Recently, data-driven models are capable of mining effective common characteristics from noisy data. It has been widely applied in various fields of medical image analysis, such as disease severe assessment (Wang et al., 2020c), lesion area segmentation (Hong et al., 2022b), health assessment (Wang et al., 2018b), disease detection (Wang et al., 2018a; Yang et al., 2022), image reconstruction (Hu et al., 2020b). To improve disease analysis performance, many advanced machine learning algorithms are designed to extract discriminative and robust features (Zeng et al., 2017; Lei et al., 2018; Hong et al., 2019; Wang et al., 2020b). Compared with the classification performance of traditional Convolutional Neural Networks (CNN) (Wang S.-Q. et al., 2015), the 3D Convolutional Neural Network (C3D) is good at capturing the local spatial features in a three-dimensional volume and has been successfully applied on the cross-modal image synthesis (Hu et al., 2020a) and disease recognition (Wang et al., 2020a). Moreover, the transformer network (Jiang et al., 2021) can model the global relationship between distant sub-patch regions.

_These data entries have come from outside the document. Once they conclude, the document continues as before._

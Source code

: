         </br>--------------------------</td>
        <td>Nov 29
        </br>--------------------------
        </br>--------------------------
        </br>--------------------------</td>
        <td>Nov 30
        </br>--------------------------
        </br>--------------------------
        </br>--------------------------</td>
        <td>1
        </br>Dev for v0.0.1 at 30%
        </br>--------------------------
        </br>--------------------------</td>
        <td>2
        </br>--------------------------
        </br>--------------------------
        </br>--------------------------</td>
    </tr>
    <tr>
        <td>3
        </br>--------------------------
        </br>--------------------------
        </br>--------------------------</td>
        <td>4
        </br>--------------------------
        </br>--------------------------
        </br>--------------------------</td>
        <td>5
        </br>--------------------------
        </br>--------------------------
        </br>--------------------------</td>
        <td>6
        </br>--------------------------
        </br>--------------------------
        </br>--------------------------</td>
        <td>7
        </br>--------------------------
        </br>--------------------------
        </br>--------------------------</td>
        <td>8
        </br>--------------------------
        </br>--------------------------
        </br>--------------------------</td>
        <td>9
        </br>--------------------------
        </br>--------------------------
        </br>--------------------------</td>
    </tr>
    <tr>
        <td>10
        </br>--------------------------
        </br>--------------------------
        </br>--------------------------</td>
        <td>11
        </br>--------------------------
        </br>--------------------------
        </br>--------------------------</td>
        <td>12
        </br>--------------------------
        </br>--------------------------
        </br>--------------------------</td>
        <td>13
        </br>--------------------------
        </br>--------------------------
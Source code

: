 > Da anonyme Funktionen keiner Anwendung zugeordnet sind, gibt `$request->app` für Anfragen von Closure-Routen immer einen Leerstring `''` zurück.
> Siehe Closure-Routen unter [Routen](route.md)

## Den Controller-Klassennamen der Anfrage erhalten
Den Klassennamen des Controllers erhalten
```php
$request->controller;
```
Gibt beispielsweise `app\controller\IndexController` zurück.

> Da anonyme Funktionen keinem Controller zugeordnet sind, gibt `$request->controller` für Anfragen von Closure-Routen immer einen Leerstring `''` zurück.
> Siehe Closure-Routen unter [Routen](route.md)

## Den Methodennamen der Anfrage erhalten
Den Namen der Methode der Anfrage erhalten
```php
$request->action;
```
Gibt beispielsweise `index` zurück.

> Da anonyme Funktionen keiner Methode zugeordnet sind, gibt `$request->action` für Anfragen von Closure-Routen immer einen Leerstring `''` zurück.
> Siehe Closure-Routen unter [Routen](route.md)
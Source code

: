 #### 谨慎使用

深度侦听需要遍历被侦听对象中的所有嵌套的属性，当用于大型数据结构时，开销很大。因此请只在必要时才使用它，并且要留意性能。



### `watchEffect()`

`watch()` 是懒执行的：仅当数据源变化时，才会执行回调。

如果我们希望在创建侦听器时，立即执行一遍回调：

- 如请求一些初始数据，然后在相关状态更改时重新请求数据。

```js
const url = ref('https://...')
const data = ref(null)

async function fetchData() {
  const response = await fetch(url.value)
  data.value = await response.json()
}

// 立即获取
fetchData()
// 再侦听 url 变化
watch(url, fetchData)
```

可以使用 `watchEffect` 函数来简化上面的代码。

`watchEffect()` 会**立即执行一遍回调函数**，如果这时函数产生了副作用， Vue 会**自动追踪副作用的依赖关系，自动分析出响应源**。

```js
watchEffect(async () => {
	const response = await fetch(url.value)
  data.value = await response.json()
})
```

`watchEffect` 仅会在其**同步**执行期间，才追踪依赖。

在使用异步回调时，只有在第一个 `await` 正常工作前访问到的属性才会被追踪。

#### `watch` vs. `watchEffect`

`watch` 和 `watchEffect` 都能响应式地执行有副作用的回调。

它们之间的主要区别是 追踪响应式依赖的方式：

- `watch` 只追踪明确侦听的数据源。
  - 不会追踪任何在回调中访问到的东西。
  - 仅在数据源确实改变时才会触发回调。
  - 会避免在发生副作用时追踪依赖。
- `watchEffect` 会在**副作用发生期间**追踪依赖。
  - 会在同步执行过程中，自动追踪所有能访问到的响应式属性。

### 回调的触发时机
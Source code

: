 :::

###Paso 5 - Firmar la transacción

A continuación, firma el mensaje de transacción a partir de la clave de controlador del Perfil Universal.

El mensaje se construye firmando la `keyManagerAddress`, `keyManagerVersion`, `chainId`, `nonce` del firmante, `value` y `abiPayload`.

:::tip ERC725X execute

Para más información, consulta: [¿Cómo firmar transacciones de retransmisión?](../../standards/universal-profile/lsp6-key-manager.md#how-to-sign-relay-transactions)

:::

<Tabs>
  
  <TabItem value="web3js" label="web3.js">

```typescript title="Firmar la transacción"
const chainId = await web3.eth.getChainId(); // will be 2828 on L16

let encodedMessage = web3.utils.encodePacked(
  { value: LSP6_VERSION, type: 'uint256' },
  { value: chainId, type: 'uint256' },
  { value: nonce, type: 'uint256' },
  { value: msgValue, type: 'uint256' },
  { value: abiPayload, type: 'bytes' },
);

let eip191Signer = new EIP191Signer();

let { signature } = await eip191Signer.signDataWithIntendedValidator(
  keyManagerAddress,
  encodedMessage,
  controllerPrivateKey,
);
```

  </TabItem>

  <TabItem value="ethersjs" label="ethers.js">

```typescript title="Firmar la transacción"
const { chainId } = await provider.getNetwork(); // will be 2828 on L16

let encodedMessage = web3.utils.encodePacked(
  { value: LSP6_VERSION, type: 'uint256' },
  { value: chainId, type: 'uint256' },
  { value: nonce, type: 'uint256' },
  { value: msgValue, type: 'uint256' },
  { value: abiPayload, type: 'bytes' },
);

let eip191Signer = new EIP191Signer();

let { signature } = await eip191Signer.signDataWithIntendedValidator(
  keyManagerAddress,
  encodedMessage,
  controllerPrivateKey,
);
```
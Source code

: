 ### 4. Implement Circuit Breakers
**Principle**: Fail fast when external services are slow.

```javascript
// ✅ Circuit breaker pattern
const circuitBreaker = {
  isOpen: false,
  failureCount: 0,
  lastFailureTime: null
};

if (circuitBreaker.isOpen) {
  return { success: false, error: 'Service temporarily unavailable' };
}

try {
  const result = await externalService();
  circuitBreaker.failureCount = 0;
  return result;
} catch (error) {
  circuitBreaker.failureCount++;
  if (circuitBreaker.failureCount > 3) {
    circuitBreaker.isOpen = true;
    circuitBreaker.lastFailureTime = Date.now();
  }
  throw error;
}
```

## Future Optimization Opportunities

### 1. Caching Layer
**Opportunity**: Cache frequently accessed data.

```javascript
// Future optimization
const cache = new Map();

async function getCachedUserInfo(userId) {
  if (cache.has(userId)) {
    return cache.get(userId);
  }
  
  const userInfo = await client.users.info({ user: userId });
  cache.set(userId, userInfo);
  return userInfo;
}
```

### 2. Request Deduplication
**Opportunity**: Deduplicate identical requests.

The ROI-based features can be learned by C3D and transformer in sequence from 4D fMRI data. Besides, Generative adversarial networks (GANs) are regarded as a special case of variational inference (Mo and Wang, 2009; Wang, 2009) and demonstrates impressive performance in matching generated data distributions. The obvious evidence is the success in generating cross-modal medical images (Hu et al., 2019, 2021) and domain adaptation segmentation (Hong et al., 2022a). It can be used as a regularizer to constrain the representation learning for stable and generalizable disease analysis.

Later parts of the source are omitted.